═════ Data provided ═════

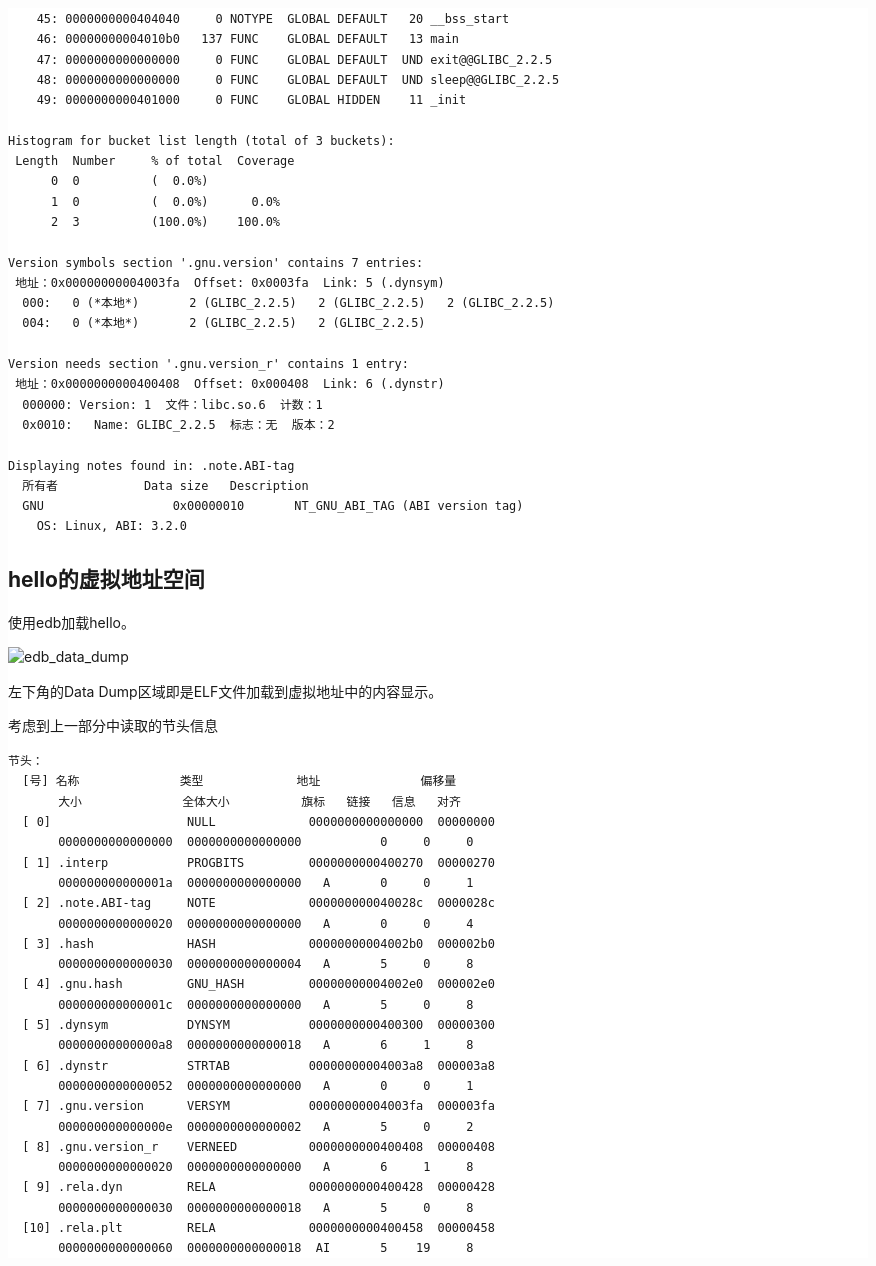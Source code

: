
 ``` readelf
    45: 0000000000404040     0 NOTYPE  GLOBAL DEFAULT   20 __bss_start
    46: 00000000004010b0   137 FUNC    GLOBAL DEFAULT   13 main
    47: 0000000000000000     0 FUNC    GLOBAL DEFAULT  UND exit@@GLIBC_2.2.5
    48: 0000000000000000     0 FUNC    GLOBAL DEFAULT  UND sleep@@GLIBC_2.2.5
    49: 0000000000401000     0 FUNC    GLOBAL HIDDEN    11 _init

Histogram for bucket list length (total of 3 buckets):
 Length  Number     % of total  Coverage
      0  0          (  0.0%)
      1  0          (  0.0%)      0.0%
      2  3          (100.0%)    100.0%

Version symbols section '.gnu.version' contains 7 entries:
 地址：0x00000000004003fa  Offset: 0x0003fa  Link: 5 (.dynsym)
  000:   0 (*本地*)       2 (GLIBC_2.2.5)   2 (GLIBC_2.2.5)   2 (GLIBC_2.2.5)
  004:   0 (*本地*)       2 (GLIBC_2.2.5)   2 (GLIBC_2.2.5)

Version needs section '.gnu.version_r' contains 1 entry:
 地址：0x0000000000400408  Offset: 0x000408  Link: 6 (.dynstr)
  000000: Version: 1  文件：libc.so.6  计数：1
  0x0010:   Name: GLIBC_2.2.5  标志：无  版本：2

Displaying notes found in: .note.ABI-tag
  所有者            Data size   Description
  GNU                  0x00000010       NT_GNU_ABI_TAG (ABI version tag)
    OS: Linux, ABI: 3.2.0
```

## hello的虚拟地址空间

使用edb加载hello。

![edb_data_dump](https://s2.ax1x.com/2019/12/23/lSjl9A.png)

左下角的Data Dump区域即是ELF文件加载到虚拟地址中的内容显示。

考虑到上一部分中读取的节头信息

``` readflf
节头：
  [号] 名称              类型             地址              偏移量
       大小              全体大小          旗标   链接   信息   对齐
  [ 0]                   NULL             0000000000000000  00000000
       0000000000000000  0000000000000000           0     0     0
  [ 1] .interp           PROGBITS         0000000000400270  00000270
       000000000000001a  0000000000000000   A       0     0     1
  [ 2] .note.ABI-tag     NOTE             000000000040028c  0000028c
       0000000000000020  0000000000000000   A       0     0     4
  [ 3] .hash             HASH             00000000004002b0  000002b0
       0000000000000030  0000000000000004   A       5     0     8
  [ 4] .gnu.hash         GNU_HASH         00000000004002e0  000002e0
       000000000000001c  0000000000000000   A       5     0     8
  [ 5] .dynsym           DYNSYM           0000000000400300  00000300
       00000000000000a8  0000000000000018   A       6     1     8
  [ 6] .dynstr           STRTAB           00000000004003a8  000003a8
       0000000000000052  0000000000000000   A       0     0     1
  [ 7] .gnu.version      VERSYM           00000000004003fa  000003fa
       000000000000000e  0000000000000002   A       5     0     2
  [ 8] .gnu.version_r    VERNEED          0000000000400408  00000408
       0000000000000020  0000000000000000   A       6     1     8
  [ 9] .rela.dyn         RELA             0000000000400428  00000428
       0000000000000030  0000000000000018   A       5     0     8
  [10] .rela.plt         RELA             0000000000400458  00000458
       0000000000000060  0000000000000018  AI       5    19     8
```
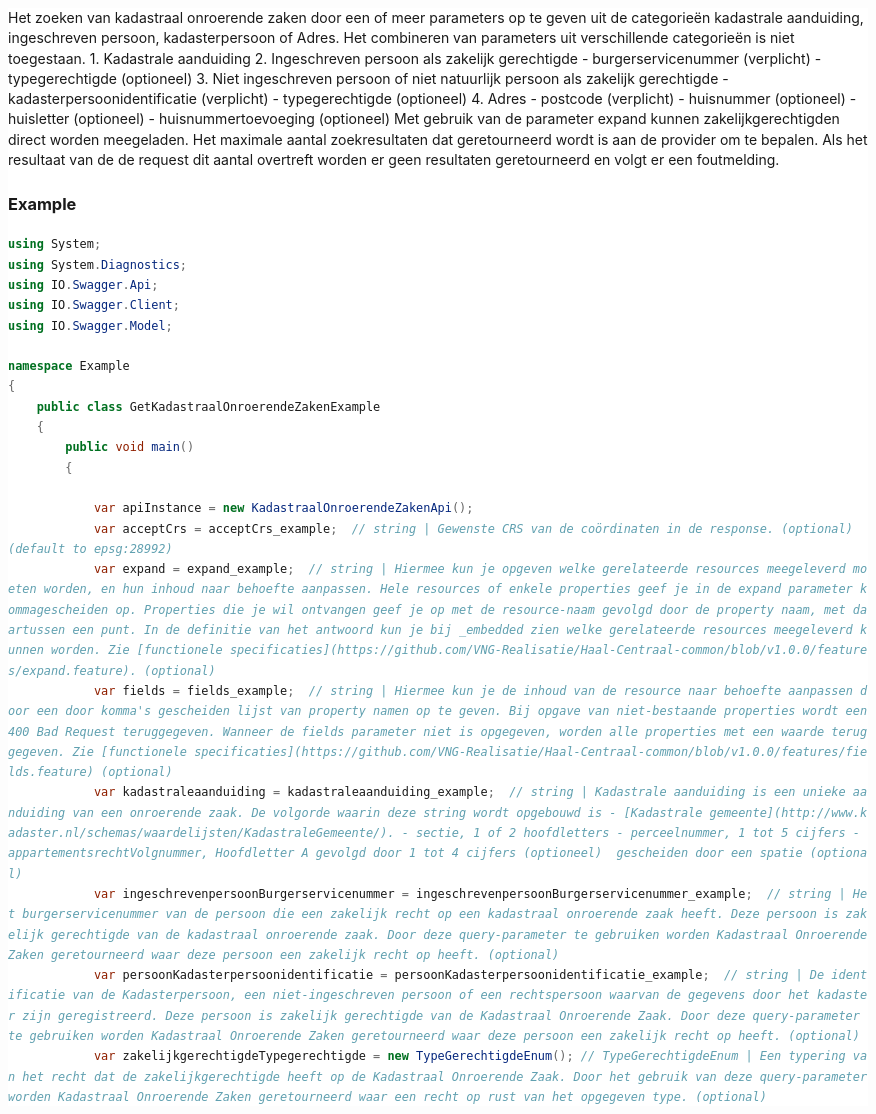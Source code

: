

Het zoeken van kadastraal onroerende zaken door een of meer parameters op te geven uit de categorieën kadastrale aanduiding, ingeschreven persoon, kadasterpersoon of Adres. Het combineren van parameters uit verschillende categorieën is niet toegestaan. 1.  Kadastrale aanduiding 2.  Ingeschreven persoon als zakelijk gerechtigde     -  burgerservicenummer (verplicht)     -  typegerechtigde (optioneel) 3.  Niet ingeschreven persoon of niet natuurlijk persoon als zakelijk gerechtigde     -  kadasterpersoonidentificatie (verplicht)     -  typegerechtigde (optioneel) 4.  Adres     -  postcode (verplicht)     -  huisnummer (optioneel)     -  huisletter (optioneel)     -  huisnummertoevoeging (optioneel)  Met gebruik van de parameter expand kunnen zakelijkgerechtigden direct worden meegeladen.  Het maximale aantal zoekresultaten dat geretourneerd wordt is aan de provider om te bepalen. Als het resultaat van de de request dit aantal overtreft worden er geen resultaten geretourneerd en volgt er een foutmelding. 

### Example
```csharp
using System;
using System.Diagnostics;
using IO.Swagger.Api;
using IO.Swagger.Client;
using IO.Swagger.Model;

namespace Example
{
    public class GetKadastraalOnroerendeZakenExample
    {
        public void main()
        {

            var apiInstance = new KadastraalOnroerendeZakenApi();
            var acceptCrs = acceptCrs_example;  // string | Gewenste CRS van de coördinaten in de response. (optional)  (default to epsg:28992)
            var expand = expand_example;  // string | Hiermee kun je opgeven welke gerelateerde resources meegeleverd moeten worden, en hun inhoud naar behoefte aanpassen. Hele resources of enkele properties geef je in de expand parameter kommagescheiden op. Properties die je wil ontvangen geef je op met de resource-naam gevolgd door de property naam, met daartussen een punt. In de definitie van het antwoord kun je bij _embedded zien welke gerelateerde resources meegeleverd kunnen worden. Zie [functionele specificaties](https://github.com/VNG-Realisatie/Haal-Centraal-common/blob/v1.0.0/features/expand.feature). (optional) 
            var fields = fields_example;  // string | Hiermee kun je de inhoud van de resource naar behoefte aanpassen door een door komma's gescheiden lijst van property namen op te geven. Bij opgave van niet-bestaande properties wordt een 400 Bad Request teruggegeven. Wanneer de fields parameter niet is opgegeven, worden alle properties met een waarde teruggegeven. Zie [functionele specificaties](https://github.com/VNG-Realisatie/Haal-Centraal-common/blob/v1.0.0/features/fields.feature) (optional) 
            var kadastraleaanduiding = kadastraleaanduiding_example;  // string | Kadastrale aanduiding is een unieke aanduiding van een onroerende zaak. De volgorde waarin deze string wordt opgebouwd is - [Kadastrale gemeente](http://www.kadaster.nl/schemas/waardelijsten/KadastraleGemeente/). - sectie, 1 of 2 hoofdletters - perceelnummer, 1 tot 5 cijfers - appartementsrechtVolgnummer, Hoofdletter A gevolgd door 1 tot 4 cijfers (optioneel)  gescheiden door een spatie (optional) 
            var ingeschrevenpersoonBurgerservicenummer = ingeschrevenpersoonBurgerservicenummer_example;  // string | Het burgerservicenummer van de persoon die een zakelijk recht op een kadastraal onroerende zaak heeft. Deze persoon is zakelijk gerechtigde van de kadastraal onroerende zaak. Door deze query-parameter te gebruiken worden Kadastraal Onroerende Zaken geretourneerd waar deze persoon een zakelijk recht op heeft. (optional) 
            var persoonKadasterpersoonidentificatie = persoonKadasterpersoonidentificatie_example;  // string | De identificatie van de Kadasterpersoon, een niet-ingeschreven persoon of een rechtspersoon waarvan de gegevens door het kadaster zijn geregistreerd. Deze persoon is zakelijk gerechtigde van de Kadastraal Onroerende Zaak. Door deze query-parameter te gebruiken worden Kadastraal Onroerende Zaken geretourneerd waar deze persoon een zakelijk recht op heeft. (optional) 
            var zakelijkgerechtigdeTypegerechtigde = new TypeGerechtigdeEnum(); // TypeGerechtigdeEnum | Een typering van het recht dat de zakelijkgerechtigde heeft op de Kadastraal Onroerende Zaak. Door het gebruik van deze query-parameter worden Kadastraal Onroerende Zaken geretourneerd waar een recht op rust van het opgegeven type. (optional) 
```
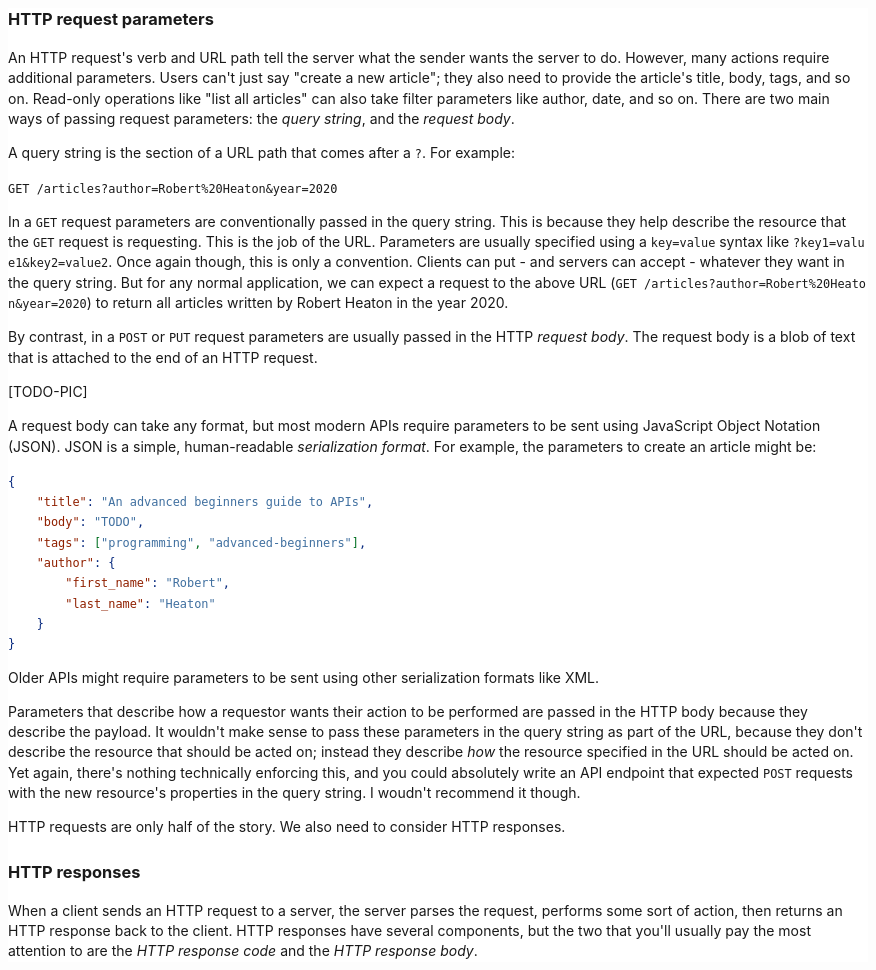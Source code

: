 ### HTTP request parameters

An HTTP request's verb and URL path tell the server what the sender wants the server to do. However, many actions require additional parameters. Users can't just say "create a new article"; they also need to provide the article's title, body, tags, and so on. Read-only operations like "list all articles" can also take filter parameters like author, date, and so on. There are two main ways of passing request parameters: the *query string*, and the *request body*.

A query string is the section of a URL path that comes after a `?`. For example:

`GET /articles?author=Robert%20Heaton&year=2020`

In a `GET` request parameters are conventionally passed in the query string. This is because they help describe the resource that the `GET` request is requesting. This is the job of the URL. Parameters are usually specified using a `key=value` syntax like `?key1=value1&key2=value2`. Once again though, this is only a convention. Clients can put - and servers can accept - whatever they want in the query string. But for any normal application, we can expect a request to the above URL (`GET /articles?author=Robert%20Heaton&year=2020`) to return all articles written by Robert Heaton in the year 2020.

By contrast, in a `POST` or `PUT` request parameters are usually passed in the HTTP *request body*. The request body is a blob of text that is attached to the end of an HTTP request.

[TODO-PIC]

A request body can take any format, but most modern APIs require parameters to be sent using JavaScript Object Notation (JSON). JSON is a simple, human-readable *serialization format*. For example, the parameters to create an article might be:

```json
{
    "title": "An advanced beginners guide to APIs",
    "body": "TODO",
    "tags": ["programming", "advanced-beginners"],
    "author": {
        "first_name": "Robert",
        "last_name": "Heaton"
    }
}
```

Older APIs might require parameters to be sent using other serialization formats like XML.

Parameters that describe how a requestor wants their action to be performed are passed in the HTTP body because they describe the payload. It wouldn't make sense to pass these parameters in the query string as part of the URL, because they don't describe the resource that should be acted on; instead they describe *how* the resource specified in the URL should be acted on. Yet again, there's nothing technically enforcing this, and you could absolutely write an API endpoint that expected `POST` requests with the new resource's properties in the query string. I woudn't recommend it though.

HTTP requests are only half of the story. We also need to consider HTTP responses.

### HTTP responses

When a client sends an HTTP request to a server, the server parses the request, performs some sort of action, then returns an HTTP response back to the client. HTTP responses have several components, but the two that you'll usually pay the most attention to are the *HTTP response code* and the *HTTP response body*.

═════

Report the number of lines, in the entries above, that contain the word "sent", without any other text.

2